As if there weren't enough Marvel content to peruse on television and in movie theaters, get ready for a TV series about the Inhumans. ABC will air the first season of Marvel's The Inhumans in fall 2017, with a special two-episode preview coming to IMAX theaters in September 2017, per a statement from Marvel.
Now, many could be wondering what the hell the Inhumans are and how many superheroes Marvel actually has, they could end up being one of your favorite superhero teams (they have a dog!). Here are four things you should know about the Inhumans ahead of the show's release.
It was going to be a movie, which could've been clunky.
One of the reasons the Inhumans TV series announcement was a bit of a surprise is that the heroes were originally going to star in their own film. It was pegged for a 2018 release date, and given Marvel's vague updates on the film going into 2016, it certainly seemed like something was amiss.
It turns out they'd rather bring the Inhumans together as a TV series, which might make more sense. An Inhumans movie — depending on how many Inhumans they actually use — could've been clunky. Essentially, there'd be too many characters to introduce and develop in the length of a film.
Granted, Marvel has made this work before; just look at The Avengers and X-Men franchises. But the key difference is that many Marvel fans, and casual comic book readers, know these mainstream superheroes quite well. The Inhumans are a lesser-known group, so giving them a TV show to fully flesh out their stories could be advantageous. Plus, if viewers aren't receptive to the heroes, ABC could just cancel the show after one season.
They have been teased in Agents of S.H.I.E.LD.
Those among us who watch Agents of S.H.I.E.LD. would've already seen the Inhumans featured in the series — though the subplot had a mixed reception. They didn't bring the main heroes of the Inhumans, called the Inhuman Royal Family, instead teasing that these new beings exist in the show's canon.

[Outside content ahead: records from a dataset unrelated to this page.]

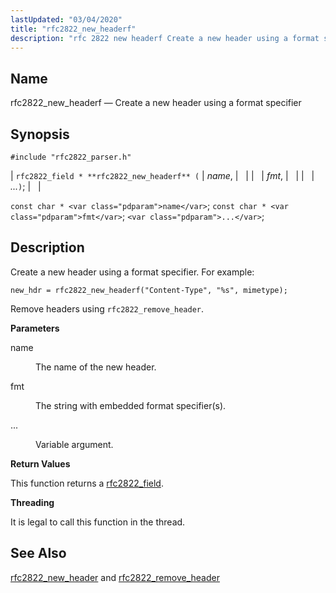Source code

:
 ```yaml
---
lastUpdated: "03/04/2020"
title: "rfc2822_new_headerf"
description: "rfc 2822 new headerf Create a new header using a format specifier rfc 2822 field rfc 2822 new headerf name fmt const char name const char fmt Create a new header using a format specifier For example Remove headers using rfc 2822 remove header name The name of the new..."
---
```


<a name="apis.rfc2822_new_headerf"></a> 
## Name

rfc2822_new_headerf — Create a new header using a format specifier

## Synopsis

`#include "rfc2822_parser.h"`

| `rfc2822_field * **rfc2822_new_headerf** (` | <var class="pdparam">name</var>, |   |
|   | <var class="pdparam">fmt</var>, |   |
|   | <var class="pdparam">...</var>`)`; |   |

`const char * <var class="pdparam">name</var>`;
`const char * <var class="pdparam">fmt</var>`;
`<var class="pdparam">...</var>`;<a name="idp58745552"></a> 
## Description

Create a new header using a format specifier. For example:

`new_hdr = rfc2822_new_headerf("Content-Type", "%s", mimetype);`

Remove headers using `rfc2822_remove_header`.

**<a name="idp58748464"></a> Parameters**

<dl class="variablelist">

<dt>name</dt>

<dd>

The name of the new header.

</dd>

<dt>fmt</dt>

<dd>

The string with embedded format specifier(s).

</dd>

<dt>...</dt>

<dd>

Variable argument.

</dd>

</dl>

**<a name="idp58754864"></a> Return Values**

This function returns a [rfc2822_field](/momentum/3/3-api/structs-rfc-2822-field).

**<a name="idp58756496"></a> Threading**

It is legal to call this function in the thread.

<a name="idp58758192"></a> 
## See Also

[rfc2822_new_header](/momentum/3/3-api/apis-rfc-2822-new-header) and [rfc2822_remove_header](/momentum/3/3-api/apis-rfc-2822-remove-header)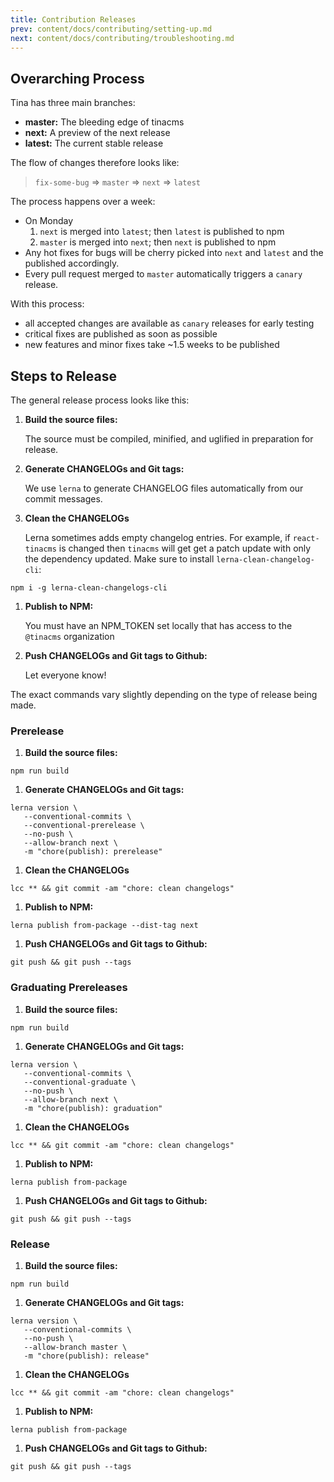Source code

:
 ```yaml
---
title: Contribution Releases
prev: content/docs/contributing/setting-up.md
next: content/docs/contributing/troubleshooting.md
---
```


## Overarching Process

Tina has three main branches:

- **master:** The bleeding edge of tinacms
- **next:** A preview of the next release
- **latest:** The current stable release

The flow of changes therefore looks like:

> `fix-some-bug` => `master` => `next` => `latest`

The process happens over a week:

- On Monday
  1. `next` is merged into `latest`; then `latest` is published to npm
  2. `master` is merged into `next`; then `next` is published to npm
- Any hot fixes for bugs will be cherry picked into `next` and `latest`
  and the published accordingly.
- Every pull request merged to `master` automatically triggers a
  `canary` release.

With this process:

- all accepted changes are available as `canary` releases for early testing
- critical fixes are published as soon as possible
- new features and minor fixes take ~1.5 weeks to be published

## Steps to Release

The general release process looks like this:

1. **Build the source files:**

   The source must be compiled, minified, and uglified in preparation for release.

1. **Generate CHANGELOGs and Git tags:**

   We use `lerna` to generate CHANGELOG files automatically from our commit messages.

1. **Clean the CHANGELOGs**

   Lerna sometimes adds empty changelog entries. For example, if `react-tinacms` is changed
   then `tinacms` will get get a patch update with only the dependency updated. Make sure to install `lerna-clean-changelog-cli`:

```
npm i -g lerna-clean-changelogs-cli
```

1. **Publish to NPM:**

   You must have an NPM_TOKEN set locally that has access to the `@tinacms` organization

1. **Push CHANGELOGs and Git tags to Github:**

   Let everyone know!

The exact commands vary slightly depending on the type of release being made.

### Prerelease

1. **Build the source files:**

```
npm run build
```

1. **Generate CHANGELOGs and Git tags:**

```
lerna version \
   --conventional-commits \
   --conventional-prerelease \
   --no-push \
   --allow-branch next \
   -m "chore(publish): prerelease"
```

1. **Clean the CHANGELOGs**

```
lcc ** && git commit -am "chore: clean changelogs"
```

1. **Publish to NPM:**

```
lerna publish from-package --dist-tag next
```

1. **Push CHANGELOGs and Git tags to Github:**

```
git push && git push --tags
```

### Graduating Prereleases

1. **Build the source files:**

```
npm run build
```

1. **Generate CHANGELOGs and Git tags:**

```
lerna version \
   --conventional-commits \
   --conventional-graduate \
   --no-push \
   --allow-branch next \
   -m "chore(publish): graduation"
```

1. **Clean the CHANGELOGs**

```
lcc ** && git commit -am "chore: clean changelogs"
```

1. **Publish to NPM:**

```
lerna publish from-package
```

1. **Push CHANGELOGs and Git tags to Github:**

```
git push && git push --tags
```

### Release

1. **Build the source files:**

```
npm run build
```

1. **Generate CHANGELOGs and Git tags:**

```
lerna version \
   --conventional-commits \
   --no-push \
   --allow-branch master \
   -m "chore(publish): release"
```

1. **Clean the CHANGELOGs**

```
lcc ** && git commit -am "chore: clean changelogs"
```

1. **Publish to NPM:**

```
lerna publish from-package
```

1. **Push CHANGELOGs and Git tags to Github:**

```
git push && git push --tags
```

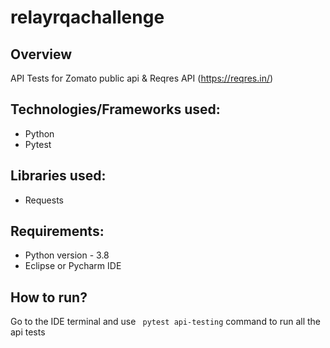 # relayrqachallenge

## Overview
API Tests for Zomato public api & Reqres API (https://reqres.in/)

## Technologies/Frameworks used:

<ul>
  <li>Python</li>
  <li>Pytest</li>
</ul>

## Libraries used:
<ul>
  <li>Requests</li>
</ul>


## Requirements:

<ul>
  <li>Python version - 3.8</li>
  <li>Eclipse or Pycharm IDE</li>
</ul>

## How to run?
Go to the IDE terminal and use ``` pytest api-testing``` command to run all the api tests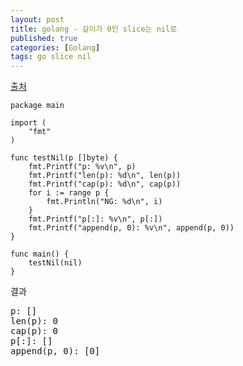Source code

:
 ```yaml
---
layout: post
title: golang - 길이가 0인 slice는 nil로
published: true
categories: [Golang]
tags: go slice nil
---
```

[출처](https://qiita.com/c-yan/items/5f703ac0ba87c8fb25b4)    
```
package main

import (
    "fmt"
)

func testNil(p []byte) {
    fmt.Printf("p: %v\n", p)
    fmt.Printf("len(p): %d\n", len(p))
    fmt.Printf("cap(p): %d\n", cap(p))
    for i := range p {
        fmt.Println("NG: %d\n", i)
    }
    fmt.Printf("p[:]: %v\n", p[:])
    fmt.Printf("append(p, 0): %v\n", append(p, 0))
}

func main() {
    testNil(nil)
}
```  
  
결과  
<pre>
p: []
len(p): 0
cap(p): 0
p[:]: []
append(p, 0): [0]
</pre>  
    
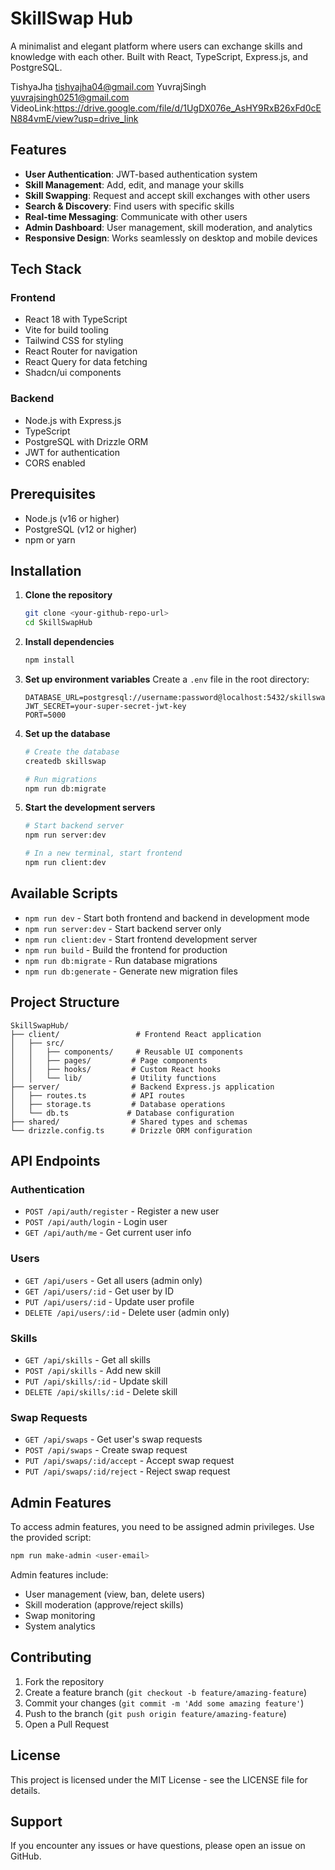 # SkillSwap Hub

A minimalist and elegant platform where users can exchange skills and knowledge with each other. Built with React, TypeScript, Express.js, and PostgreSQL.

TishyaJha tishyajha04@gmail.com
YuvrajSingh yuvrajsingh0251@gmail.com
VideoLink:https://drive.google.com/file/d/1UgDX076e_AsHY9RxB26xFd0cEN884vmE/view?usp=drive_link
## Features

- **User Authentication**: JWT-based authentication system
- **Skill Management**: Add, edit, and manage your skills
- **Skill Swapping**: Request and accept skill exchanges with other users
- **Search & Discovery**: Find users with specific skills
- **Real-time Messaging**: Communicate with other users
- **Admin Dashboard**: User management, skill moderation, and analytics
- **Responsive Design**: Works seamlessly on desktop and mobile devices

## Tech Stack

### Frontend
- React 18 with TypeScript
- Vite for build tooling
- Tailwind CSS for styling
- React Router for navigation
- React Query for data fetching
- Shadcn/ui components

### Backend
- Node.js with Express.js
- TypeScript
- PostgreSQL with Drizzle ORM
- JWT for authentication
- CORS enabled

## Prerequisites

- Node.js (v16 or higher)
- PostgreSQL (v12 or higher)
- npm or yarn

## Installation

1. **Clone the repository**
   ```bash
   git clone <your-github-repo-url>
   cd SkillSwapHub
   ```

2. **Install dependencies**
   ```bash
   npm install
   ```

3. **Set up environment variables**
   Create a `.env` file in the root directory:
   ```env
   DATABASE_URL=postgresql://username:password@localhost:5432/skillswap
   JWT_SECRET=your-super-secret-jwt-key
   PORT=5000
   ```

4. **Set up the database**
   ```bash
   # Create the database
   createdb skillswap
   
   # Run migrations
   npm run db:migrate
   ```

5. **Start the development servers**
   ```bash
   # Start backend server
   npm run server:dev
   
   # In a new terminal, start frontend
   npm run client:dev
   ```

## Available Scripts

- `npm run dev` - Start both frontend and backend in development mode
- `npm run server:dev` - Start backend server only
- `npm run client:dev` - Start frontend development server
- `npm run build` - Build the frontend for production
- `npm run db:migrate` - Run database migrations
- `npm run db:generate` - Generate new migration files

## Project Structure

```
SkillSwapHub/
├── client/                 # Frontend React application
│   ├── src/
│   │   ├── components/     # Reusable UI components
│   │   ├── pages/         # Page components
│   │   ├── hooks/         # Custom React hooks
│   │   └── lib/           # Utility functions
├── server/                # Backend Express.js application
│   ├── routes.ts          # API routes
│   ├── storage.ts         # Database operations
│   └── db.ts             # Database configuration
├── shared/                # Shared types and schemas
└── drizzle.config.ts      # Drizzle ORM configuration
```

## API Endpoints

### Authentication
- `POST /api/auth/register` - Register a new user
- `POST /api/auth/login` - Login user
- `GET /api/auth/me` - Get current user info

### Users
- `GET /api/users` - Get all users (admin only)
- `GET /api/users/:id` - Get user by ID
- `PUT /api/users/:id` - Update user profile
- `DELETE /api/users/:id` - Delete user (admin only)

### Skills
- `GET /api/skills` - Get all skills
- `POST /api/skills` - Add new skill
- `PUT /api/skills/:id` - Update skill
- `DELETE /api/skills/:id` - Delete skill

### Swap Requests
- `GET /api/swaps` - Get user's swap requests
- `POST /api/swaps` - Create swap request
- `PUT /api/swaps/:id/accept` - Accept swap request
- `PUT /api/swaps/:id/reject` - Reject swap request

## Admin Features

To access admin features, you need to be assigned admin privileges. Use the provided script:

```bash
npm run make-admin <user-email>
```

Admin features include:
- User management (view, ban, delete users)
- Skill moderation (approve/reject skills)
- Swap monitoring
- System analytics

## Contributing

1. Fork the repository
2. Create a feature branch (`git checkout -b feature/amazing-feature`)
3. Commit your changes (`git commit -m 'Add some amazing feature'`)
4. Push to the branch (`git push origin feature/amazing-feature`)
5. Open a Pull Request

## License

This project is licensed under the MIT License - see the LICENSE file for details.

## Support

If you encounter any issues or have questions, please open an issue on GitHub. 
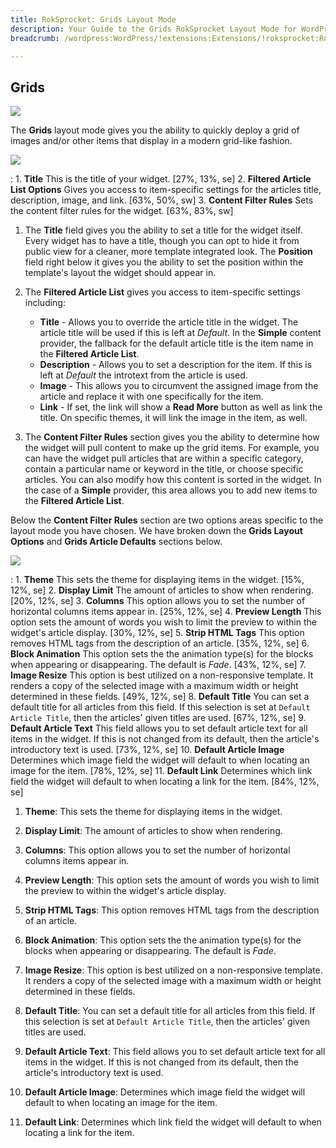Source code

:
 ```yaml
---
title: RokSprocket: Grids Layout Mode
description: Your Guide to the Grids RokSprocket Layout Mode for WordPress
breadcrumb: /wordpress:WordPress/!extensions:Extensions/!roksprocket:RokSprocket

---
```


Grids
-----

![][layout]

The **Grids** layout mode gives you the ability to quickly deploy a grid of images and/or other items that display in a modern grid-like fashion.

![][layout_1]

:   1. **Title** This is the title of your widget. [27%, 13%, se]
    2. **Filtered Article List Options** Gives you access to item-specific settings for the articles title, description, image, and link. [63%, 50%, sw]
    3. **Content Filter Rules** Sets the content filter rules for the widget. [63%, 83%, sw]

1. The **Title** field gives you the ability to set a title for the widget itself. Every widget has to have a title, though you can opt to hide it from public view for a cleaner, more template integrated look. The **Position** field right below it gives you the ability to set the position within the template's layout the widget should appear in.

2. The **Filtered Article List** gives you access to item-specific settings including:

    * **Title** - Allows you to override the article title in the widget. The article title will be used if this is left at *Default*. In the **Simple** content provider, the fallback for the default article title is the item name in the **Filtered Article List**.
    * **Description** - Allows you to set a description for the item. If this is left at *Default* the introtext from the article is used. 
    * **Image** - This allows you to circumvent the assigned image from the article and replace it with one specifically for the item. 
    * **Link** - If set, the link will show a **Read More** button as well as link the title. On specific themes, it will link the image in the item, as well.

3. The **Content Filter Rules** section gives you the ability to determine how the widget will pull content to make up the grid items. For example, you can have the widget pull articles that are within a specific category, contain a particular name or keyword in the title, or choose specific articles. You can also modify how this content is sorted in the widget. In the case of a **Simple** provider, this area allows you to add new items to the **Filtered Article List**.

Below the **Content Filter Rules** section are two options areas specific to the layout mode you have chosen. We have broken down the **Grids Layout Options** and **Grids Article Defaults** sections below.

![][layout_2]

:   1. **Theme** This sets the theme for displaying items in the widget. [15%, 12%, se]
    2. **Display Limit** The amount of articles to show when rendering. [20%, 12%, se]
    3. **Columns** This option allows you to set the number of horizontal columns items appear in. [25%, 12%, se]
    4. **Preview Length** This option sets the amount of words you wish to limit the preview to within the widget's article display. [30%, 12%, se]
    5. **Strip HTML Tags** This option removes HTML tags from the description of an article. [35%, 12%, se]
    6. **Block Animation** This option sets the the animation type(s) for the blocks when appearing or disappearing. The default is *Fade*. [43%, 12%, se]
    7. **Image Resize** This option is best utilized on a non-responsive template. It renders a copy of the selected image with a maximum width or height determined in these fields. [49%, 12%, se]
    8. **Default Title** You can set a default title for all articles from this field. If this selection is set at `Default Article Title`, then the articles' given titles are used. [67%, 12%, se]
    9. **Default Article Text** This field allows you to set default article text for all items in the widget. If this is not changed from its default, then the article's introductory text is used. [73%, 12%, se]
    10. **Default Article Image** Determines which image field the widget will default to when locating an image for the item. [78%, 12%, se]
    11. **Default Link** Determines which link field the widget will default to when locating a link for the item. [84%, 12%, se]

1. **Theme**: This sets the theme for displaying items in the widget.

2. **Display Limit**: The amount of articles to show when rendering.

3. **Columns**: This option allows you to set the number of horizontal columns items appear in.

4. **Preview Length**: This option sets the amount of words you wish to limit the preview to within the widget's article display.

5. **Strip HTML Tags**: This option removes HTML tags from the description of an article.

6. **Block Animation**: This option sets the the animation type(s) for the blocks when appearing or disappearing. The default is *Fade*.

7. **Image Resize**: This option is best utilized on a non-responsive template. It renders a copy of the selected image with a maximum width or height determined in these fields.

8. **Default Title**: You can set a default title for all articles from this field. If this selection is set at `Default Article Title`, then the articles' given titles are used.

9. **Default Article Text**: This field allows you to set default article text for all items in the widget. If this is not changed from its default, then the article's introductory text is used.

10. **Default Article Image**: Determines which image field the widget will default to when locating an image for the item.

11. **Default Link**: Determines which link field the widget will default to when locating a link for the item.

[layout]: assets/grids.jpeg
[layout_1]: assets/grids_1.jpeg
[layout_2]: assets/grids_2.jpeg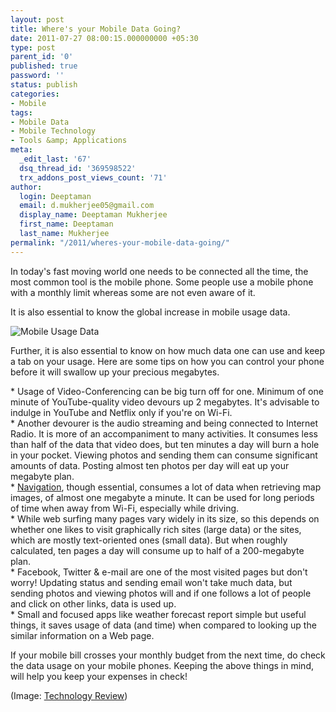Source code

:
 ```yaml
---
layout: post
title: Where's your Mobile Data Going?
date: 2011-07-27 08:00:15.000000000 +05:30
type: post
parent_id: '0'
published: true
password: ''
status: publish
categories:
- Mobile
tags:
- Mobile Data
- Mobile Technology
- Tools &amp; Applications
meta:
  _edit_last: '67'
  dsq_thread_id: '369598522'
  trx_addons_post_views_count: '71'
author:
  login: Deeptaman
  email: d.mukherjee05@gmail.com
  display_name: Deeptaman Mukherjee
  first_name: Deeptaman
  last_name: Mukherjee
permalink: "/2011/wheres-your-mobile-data-going/"
---
```

<p>In today's fast moving world one needs to be connected all the time, the most common tool is the mobile phone. Some people use a mobile phone with a monthly limit whereas some are not even aware of it. </p>
<p>It is also essential to know the global increase in mobile usage data. </p>
<p><img src="/static/2011/07/global-mobile-data-traffic-2011.jpg" alt="Mobile Usage Data" /></p>

<p>Further, it is also essential to know on how much data one can use and keep a tab on your usage. Here are some tips on how you can control your phone before it will swallow up your precious megabytes. </p>
<p>* Usage of Video-Conferencing can be big turn off for one.  Minimum of one minute of YouTube-quality video devours up 2 megabytes. It's advisable to indulge in YouTube and Netflix only if you're on Wi-Fi.<br />
* Another devourer is the audio streaming and being connected to Internet Radio. It is more of an accompaniment to many activities. It consumes less than half of the data that video does, but ten minutes a day will burn a hole in your pocket. Viewing photos and sending them can consume significant amounts of data. Posting almost ten photos per day will eat up your megabyte plan.<br />
* <a href="http://www.google.com/mobile/navigation/">Navigation</a>, though essential, consumes a lot of data when retrieving map images, of almost one megabyte a minute. It can be used for long periods of time when away from Wi-Fi, especially while driving.<br />
* While web surfing many pages vary widely in its size, so this depends on whether one likes to visit graphically rich sites (large data) or the sites, which are mostly text-oriented ones (small data). But when roughly calculated, ten pages a day will consume up to half of a 200-megabyte plan.<br />
* Facebook, Twitter & e-mail are one of the most visited pages but don't worry! Updating status and sending email won't take much data, but sending photos and viewing photos will and if one follows a lot of people and click on other links, data is used up.<br />
* Small and focused apps like weather forecast report simple but useful things, it saves usage of data (and time) when compared to looking up the similar information on a Web page.</p>
<p>If your mobile bill crosses your monthly budget from the next time, do check the data usage on your mobile phones. Keeping the above things in mind, will help you keep your expenses in check!</p>
<p>(Image: <a href="http://www.technologyreview.com/printer_friendly_article.aspx?id=26653">Technology Review</a>)</p>
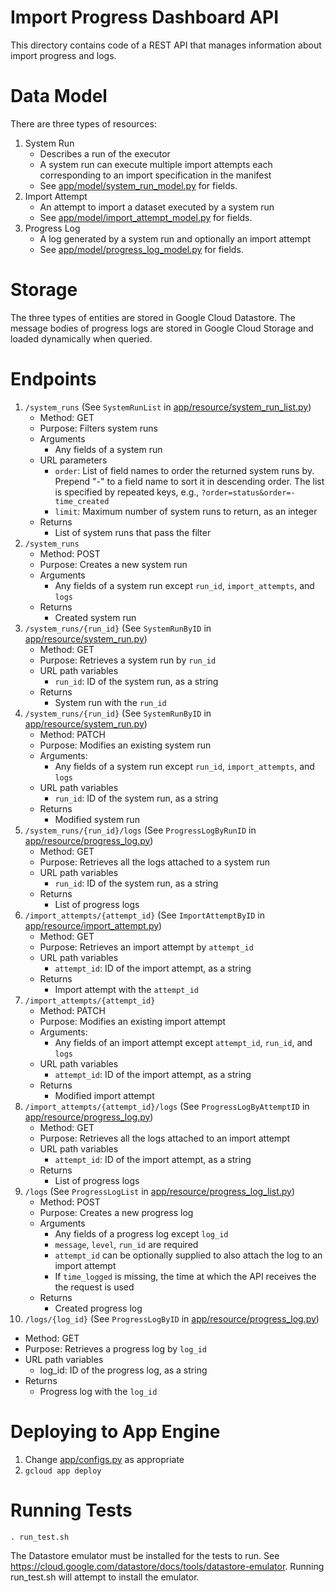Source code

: # Import Progress Dashboard API

This directory contains code of a REST API that manages information
about import progress and logs.

# Data Model

There are three types of resources:
1. System Run
   - Describes a run of the executor
   - A system run can execute multiple import attempts each corresponding to
     an import specification in the manifest
   - See [app/model/system_run_model.py](app/model/system_run_model.py)
     for fields.
2. Import Attempt
   - An attempt to import a dataset executed by a system run
   - See [app/model/import_attempt_model.py](app/model/import_attempt_model.py)
     for fields.
3. Progress Log
   - A log generated by a system run and optionally an import attempt
   - See [app/model/progress_log_model.py](app/model/progress_log_model.py)
     for fields.

# Storage

The three types of entities are stored in Google Cloud Datastore. The message
bodies of progress logs are stored in Google Cloud Storage and loaded
dynamically when queried.

# Endpoints

1. `/system_runs` (See `SystemRunList` in
   [app/resource/system_run_list.py](app/resource/system_run_list.py))
   - Method: GET
   - Purpose: Filters system runs
   - Arguments
     - Any fields of a system run
   - URL parameters
     - `order`: List of field names to order the returned
       system runs by. Prepend "-" to a field name to sort it in
       descending order. The list is specified by repeated keys,
       e.g., `?order=status&order=-time_created`
     - `limit`: Maximum number of system runs to return, as an integer
   - Returns
     - List of system runs that pass the filter
2. `/system_runs`
   - Method: POST
   - Purpose: Creates a new system run
   - Arguments
     - Any fields of a system run except `run_id`, `import_attempts`, and `logs`
   - Returns
     - Created system run
3. `/system_runs/{run_id}` (See `SystemRunByID` in
   [app/resource/system_run.py](app/resource/system_run.py))
   - Method: GET
   - Purpose: Retrieves a system run by `run_id`
   - URL path variables
     - `run_id`: ID of the system run, as a string
   - Returns
     - System run with the `run_id`
4. `/system_runs/{run_id}` (See `SystemRunByID` in
   [app/resource/system_run.py](app/resource/system_run.py))
   - Method: PATCH
   - Purpose: Modifies an existing system run
   - Arguments:
     - Any fields of a system run except `run_id`, `import_attempts`, and `logs`
   - URL path variables
     - `run_id`: ID of the system run, as a string
   - Returns
     - Modified system run
5. `/system_runs/{run_id}/logs` (See `ProgressLogByRunID` in
   [app/resource/progress_log.py](app/resource/progress_log.py))
   - Method: GET
   - Purpose: Retrieves all the logs attached to a system run
   - URL path variables
     - `run_id`: ID of the system run, as a string
   - Returns
     - List of progress logs
6. `/import_attempts/{attempt_id}` (See `ImportAttemptByID` in
   [app/resource/import_attempt.py](app/resource/import_attempt.py))
   - Method: GET
   - Purpose: Retrieves an import attempt by `attempt_id`
   - URL path variables
     - `attempt_id`: ID of the import attempt, as a string
   - Returns
     - Import attempt with the `attempt_id`
7. `/import_attempts/{attempt_id}`
   - Method: PATCH
   - Purpose: Modifies an existing import attempt
   - Arguments:
     - Any fields of an import attempt except `attempt_id`, `run_id`, and `logs`
   - URL path variables
     - `attempt_id`: ID of the import attempt, as a string
   - Returns
     - Modified import attempt
8. `/import_attempts/{attempt_id}/logs` (See `ProgressLogByAttemptID` in
   [app/resource/progress_log.py](app/resource/progress_log.py))
   - Method: GET
   - Purpose: Retrieves all the logs attached to an import attempt
   - URL path variables
     - `attempt_id`: ID of the import attempt, as a string
   - Returns
     - List of progress logs
9. `/logs` (See `ProgressLogList` in [app/resource/progress_log_list.py](app/resource/progress_log_list.py))
   - Method: POST
   - Purpose: Creates a new progress log
   - Arguments
     - Any fields of a progress log except `log_id`
     - `message`, `level`, `run_id` are required
     - `attempt_id` can be optionally supplied to also attach the log to an
       import attempt
     - If `time_logged` is missing, the time at which the API receives the
       the request is used
   - Returns
     - Created progress log
10. `/logs/{log_id}` (See `ProgressLogByID` in [app/resource/progress_log.py](app/resource/progress_log.py))
   - Method: GET
   - Purpose: Retrieves a progress log by `log_id`
   - URL path variables
     - log_id: ID of the progress log, as a string
   - Returns
     - Progress log with the `log_id`


# Deploying to App Engine

1. Change [app/configs.py](app/configs.py) as appropriate
2. `gcloud app deploy`


# Running Tests

```
. run_test.sh
```

The Datastore emulator must be installed for the tests to run.
See https://cloud.google.com/datastore/docs/tools/datastore-emulator.
Running run_test.sh will attempt to install the emulator.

This is because the Inhumans don't refer to a superhero team, but rather superpowered beings who are, basically, the result of an alien race experimenting on early, primitive humans (the alien race was called the Kree, and the main villain in Guardians of the Galaxy, Ronan the Accuser, was a Kree).
While it's unclear if the Inhumans series will in any way affect Agents of S.H.I.E.L.D., it could open up an avenue for a crossover series, or at least a few episodes where they meet. But for now, this is all to be determined.
Are they an X-Men replacement? Yes and no.
One of the reasons some fans theorize Marvel is pushing its lesser-known heroes on TV and in the movies, like the Inhumans and the Guardians of the Galaxy, is because they want the X-Men franchise — to a certain extent — to fizzle out.
The reasoning behind this theory: 20th Century Fox still has the rights to the X-Men, and they've made (mostly good... and X-Men Origins: Wolverine) movies out of them.
"Building up the Inhumans theoretically allows Marvel to retain the value of mutants without paying Fox a tithe," Andrew Wheeler wrote for Comics Alliance. "The Inhumans are mutant sucralose ... The X-Men should face existential crises. But their biggest existential threat shouldn't come from Marvel executives who are apparently insensitive to what these characters represent."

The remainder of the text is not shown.